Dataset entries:
########

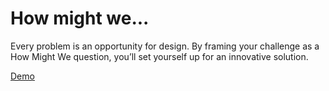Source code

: # How might we...

Every problem is an opportunity for design. By framing your challenge as a How Might We question, you’ll set yourself up for an innovative solution.

[Demo](http://hmw.ankkit.com)
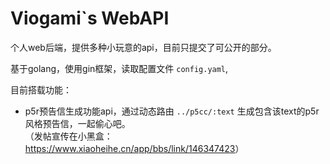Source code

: # Viogami`s WebAPI

个人web后端，提供多种小玩意的api，目前只提交了可公开的部分。

基于golang，使用gin框架，读取配置文件 `config.yaml`,

目前搭载功能：

* p5r预告信生成功能api，通过动态路由 `../p5cc/:text` 生成包含该text的p5r风格预告信，一起偷心吧。
  <br>（发帖宣传在小黑盒：<https://www.xiaoheihe.cn/app/bbs/link/146347423>）
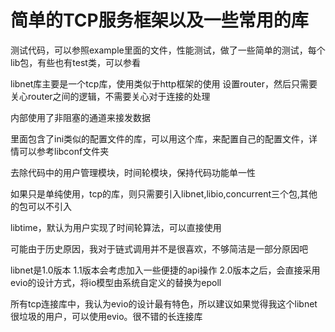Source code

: # 简单的TCP服务框架以及一些常用的库

测试代码，可以参照example里面的文件，性能测试，做了一些简单的测试，每个lib包，有些也有test类，可以参看

libnet库主要是一个tcp库，使用类似于http框架的使用
设置router，然后只需要关心router之间的逻辑，不需要关心对于连接的处理

内部使用了非阻塞的通道来接发数据

里面包含了ini类似的配置文件的库，可以用这个库，来配置自己的配置文件，详情可以参考libconf文件夹

去除代码中的用户管理模块，时间轮模块，保持代码功能单一性

如果只是单纯使用，tcp的库，则只需要引入libnet,libio,concurrent三个包,其他的包可以不引入

libtime，默认为用户实现了时间轮算法，可以直接使用

可能由于历史原因，我对于链式调用并不是很喜欢，不够简洁是一部分原因吧

libnet是1.0版本
1.1版本会考虑加入一些便捷的api操作
2.0版本之后，会直接采用evio的设计方式，将io模型由系统自定义的替换为epoll

所有tcp连接库中，我认为evio的设计最有特色，所以建议如果觉得我这个libnet很垃圾的用户，可以使用evio。很不错的长连接库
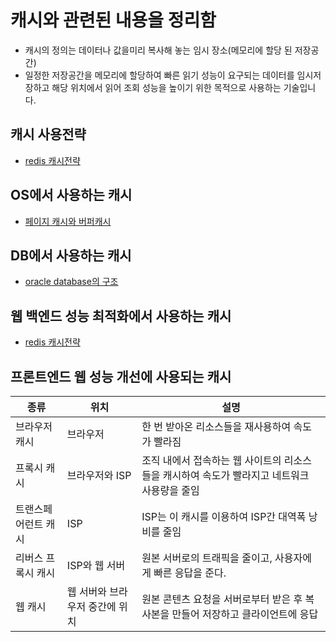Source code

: # 캐시와 관련된 내용을 정리함

- 캐시의 정의는 데이터나 값을미리 복사해 놓는 임시 장소(메모리에 할당 된 저장공간)
- 일정한 저장공간을 메모리에 할당하여 빠른 읽기 성능이 요구되는 데이터를 임시저장하고 해당 위치에서 읽어 조회 성능을 높이기 위한 목적으로 사용하는 기술입니다.

## 캐시 사용전략
- [redis 캐시전략][CACHE_STRATEGY]

## OS에서 사용하는 캐시
- [페이지 캐시와 버퍼캐시][MYBLOG_LINK]

## DB에서 사용하는 캐시
- [oracle database의 구조][ORACLE_STUDY_LINK]

## 웹 백엔드 성능 최적화에서 사용하는 캐시
-  [redis 캐시전략][MY_BLOG2_LINK]

## 프론트엔드 웹 성능 개선에 사용되는 캐시
| 종류 | 위치 | 설명 |
| --- | --- | --- |
| 브라우저 캐시 | 브라우저 | 한 번 받아온 리소스들을 재사용하여 속도가 빨라짐 |
| 프록시 캐시 | 브라우저와 ISP | 조직 내에서 접속하는 웹 사이트의 리소스들을 캐시하여 속도가 빨라지고 네트워크 사용량을 줄임 |
| 트랜스페어런트 캐시 | ISP | ISP는 이 캐시를 이용하여 ISP간 대역폭 낭비를 줄임 |
| 리버스 프록시 캐시 | ISP와 웹 서버 | 원본 서버로의 트래픽을 줄이고, 사용자에게 빠른 응답을 준다. |
| 웹 캐시 | 웹 서버와 브라우저 중간에 위치 | 원본 콘텐츠 요청을 서버로부터 받은 후 복사본을 만들어 저장하고 클라이언트에 응답 |



[//]: # (These are reference links used in the body of this note and get stripped out when the markdown processor does its job. There is no need to format nicely because it shouldn't be seen. Thanks SO - http://stackoverflow.com/questions/4823468/store-comments-in-markdown-syntax)
   [MYBLOG_LINK]: <https://medium.com/@tas.com/%ED%8C%8C%EC%9D%BC-%EC%8B%9C%EC%8A%A4%ED%85%9C%EC%97%90-%EB%8C%80%ED%95%9C-%EA%B8%B0%EC%B4%88%EC%A0%81%EC%9D%B8-%EA%B0%9C%EB%85%90%EC%A0%95%EB%A6%AC-9144dabce95d>
   [ORACLE_STUDY_LINK]: <https://github.com/kmw8551/study/blob/main/oraclearch/src/main/java/oracle/20220925_1%EC%9E%A5.md>
   [CACHE_STRATEGY]: <https://medium.com/@tas.com/%EC%BA%90%EC%8B%9C-cache-%EC%99%80-cache%EC%A0%84%EB%9E%B5-6cde62a2c9d8>
   [MY_BLOG2_LINK]: <https://medium.com/@tas.com/cache-aside-%ED%8C%A8%ED%84%B4-%EA%B5%AC%ED%98%84%EC%9D%84-%ED%86%B5%ED%95%9C-springboot-redis-%EC%82%AC%EC%9A%A9%ED%95%98%EA%B8%B0-6416039b96a5>
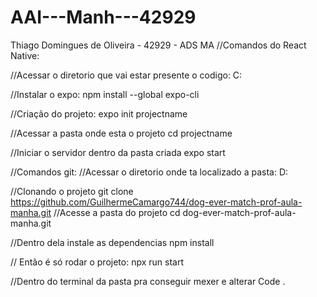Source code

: # AAI---Manh---42929
Thiago Domingues de Oliveira - 42929 - ADS MA 
//Comandos do React Native:

//Acessar o diretorio que vai estar presente o codigo:
C:

//Instalar o expo:
npm install --global expo-cli

//Criação do projeto:
expo init projectname

//Acessar a pasta onde esta o projeto
cd projectname

//Iniciar o servidor dentro da pasta criada
expo start


//Comandos git:
//Acessar o diretorio onde ta localizado a pasta:
D:

//Clonando o projeto 
git clone https://github.com/GuilhermeCamargo744/dog-ever-match-prof-aula-manha.git
//Acesse a pasta do projeto 
cd dog-ever-match-prof-aula-manha.git

//Dentro dela instale as dependencias
npm install

// Então é só rodar o projeto:
npx run start

//Dentro do terminal da pasta pra conseguir mexer e alterar
Code . 
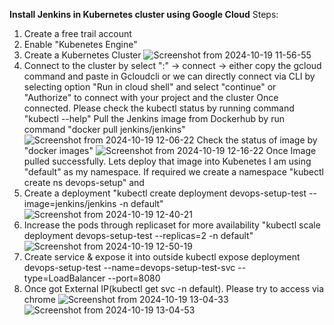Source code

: **Install Jenkins in Kubernetes cluster using Google Cloud**
Steps:
1. Create a free trail account
2. Enable "Kubenetes Engine"
3. Create a Kubernetes Cluster
![Screenshot from 2024-10-19 11-56-55](https://github.com/user-attachments/assets/9cfd2b65-70fb-4a8b-bbe7-c5ec2793c881)
4. Connect to the cluster by select ":" -> connect -> either copy the gcloud command and paste in Gcloudcli or we can directly connect via CLI by selecting option "Run in cloud shell" and select "continue" or "Authorize" to connect with your project and the cluster
Once connected. Please check the kubectl status by running command "kubectl --help"
Pull the Jenkins image from Dockerhub by run command "docker pull jenkins/jenkins"
![Screenshot from 2024-10-19 12-06-22](https://github.com/user-attachments/assets/00ba0dd6-6b64-4a4d-8a48-19d4afbe6abe)
Check the status of image by "docker images"
![Screenshot from 2024-10-19 12-16-22](https://github.com/user-attachments/assets/b6fe4795-9866-4e9e-b1e9-02ff1eac08d6)
Once Image pulled successfully. Lets deploy that image into Kubenetes
I am using "default" as my namespace. If required we create a namespace "kubectl create ns devops-setup" and 
1. Create a deployment "kubectl create deployment devops-setup-test --image=jenkins/jenkins -n default"
![Screenshot from 2024-10-19 12-40-21](https://github.com/user-attachments/assets/59e57924-79f1-4ace-89d7-602a4588b0bc)
2. Increase the pods through replicaset for more availability "kubectl scale deployment devops-setup-test --replicas=2 -n default"
![Screenshot from 2024-10-19 12-50-19](https://github.com/user-attachments/assets/7a3091aa-30aa-45d3-af07-4a431aa5308b)
3. Create service & expose it into outside 
kubectl expose deployment devops-setup-test --name=devops-setup-test-svc --type=LoadBalancer --port=8080
4. Once got External IP(kubectl get svc -n default). Please try to access via chrome
![Screenshot from 2024-10-19 13-04-33](https://github.com/user-attachments/assets/30f38bf5-d16f-4b36-a0e1-fd507e7b9a65)
![Screenshot from 2024-10-19 13-04-53](https://github.com/user-attachments/assets/cd318839-7533-4f11-b3c9-258e665a85b9)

########

*What you have to do:*
Before answering, find the line with "去除代码中的用户管理模块，时间轮模块，保持代码功能单一性" in the records above; then reproduce exactly each line from the first through that line, leaving out pictures.

*The completed task:*
Source code

: # How might we...

Every problem is an opportunity for design. By framing your challenge as a How Might We question, you’ll set yourself up for an innovative solution.

[Demo](http://hmw.ankkit.com)
Source code

: # Viogami`s WebAPI

个人web后端，提供多种小玩意的api，目前只提交了可公开的部分。

基于golang，使用gin框架，读取配置文件 `config.yaml`,

目前搭载功能：

* p5r预告信生成功能api，通过动态路由 `../p5cc/:text` 生成包含该text的p5r风格预告信，一起偷心吧。
  <br>（发帖宣传在小黑盒：<https://www.xiaoheihe.cn/app/bbs/link/146347423>）
Source code

: # 简单的TCP服务框架以及一些常用的库

测试代码，可以参照example里面的文件，性能测试，做了一些简单的测试，每个lib包，有些也有test类，可以参看

libnet库主要是一个tcp库，使用类似于http框架的使用
设置router，然后只需要关心router之间的逻辑，不需要关心对于连接的处理

内部使用了非阻塞的通道来接发数据

里面包含了ini类似的配置文件的库，可以用这个库，来配置自己的配置文件，详情可以参考libconf文件夹

去除代码中的用户管理模块，时间轮模块，保持代码功能单一性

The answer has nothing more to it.